> _TASK ITEM_:
Please copy each line below that contains the string "cancellationToken".

> _SOURCE DATA_:

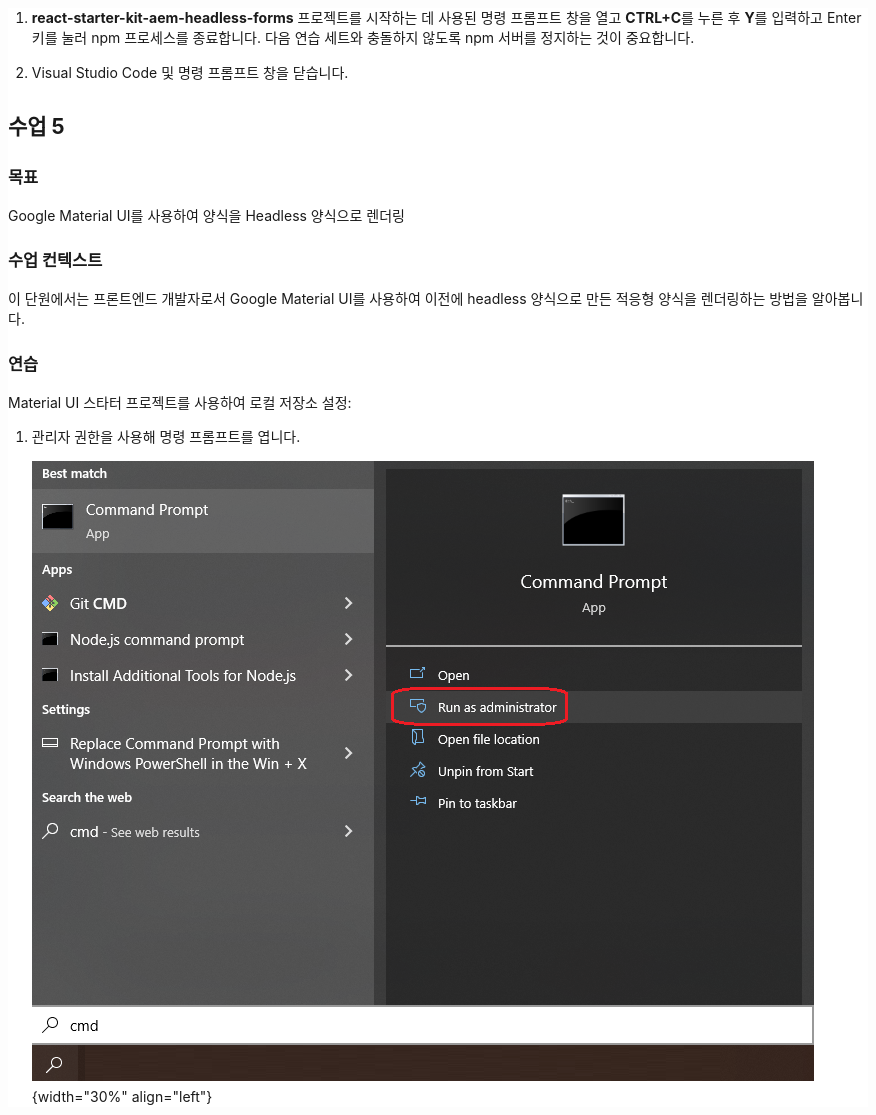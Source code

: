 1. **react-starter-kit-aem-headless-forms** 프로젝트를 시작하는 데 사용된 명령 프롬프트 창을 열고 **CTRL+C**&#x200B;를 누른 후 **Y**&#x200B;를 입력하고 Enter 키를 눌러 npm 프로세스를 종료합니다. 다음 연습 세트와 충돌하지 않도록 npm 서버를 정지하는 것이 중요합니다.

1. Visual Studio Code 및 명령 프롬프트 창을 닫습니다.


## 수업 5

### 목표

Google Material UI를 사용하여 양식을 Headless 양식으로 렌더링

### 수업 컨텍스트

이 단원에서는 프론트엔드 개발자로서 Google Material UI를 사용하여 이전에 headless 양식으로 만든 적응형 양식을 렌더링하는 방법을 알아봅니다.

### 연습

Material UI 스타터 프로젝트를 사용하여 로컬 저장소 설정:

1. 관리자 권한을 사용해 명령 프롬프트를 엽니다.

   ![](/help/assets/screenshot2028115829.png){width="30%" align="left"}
...
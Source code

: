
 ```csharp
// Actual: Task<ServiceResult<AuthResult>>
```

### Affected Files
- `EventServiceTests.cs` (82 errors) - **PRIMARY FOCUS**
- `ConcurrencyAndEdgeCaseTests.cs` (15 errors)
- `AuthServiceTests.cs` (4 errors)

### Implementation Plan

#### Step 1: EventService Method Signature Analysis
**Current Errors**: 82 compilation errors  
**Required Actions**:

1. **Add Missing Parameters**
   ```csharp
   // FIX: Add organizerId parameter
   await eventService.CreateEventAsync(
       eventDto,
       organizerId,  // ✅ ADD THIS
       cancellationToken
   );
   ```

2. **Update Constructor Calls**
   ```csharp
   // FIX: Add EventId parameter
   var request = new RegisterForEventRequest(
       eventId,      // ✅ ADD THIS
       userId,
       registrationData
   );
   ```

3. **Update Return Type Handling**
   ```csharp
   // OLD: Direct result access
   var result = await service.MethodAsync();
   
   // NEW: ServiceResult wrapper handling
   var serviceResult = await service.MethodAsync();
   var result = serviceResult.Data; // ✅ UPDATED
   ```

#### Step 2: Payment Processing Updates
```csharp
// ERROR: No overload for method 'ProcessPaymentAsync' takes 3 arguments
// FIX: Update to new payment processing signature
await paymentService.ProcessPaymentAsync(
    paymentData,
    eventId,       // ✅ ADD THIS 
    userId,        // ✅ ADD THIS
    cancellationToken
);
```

> _RESPONSE AREA_:
       cancellationToken
    cancellationToken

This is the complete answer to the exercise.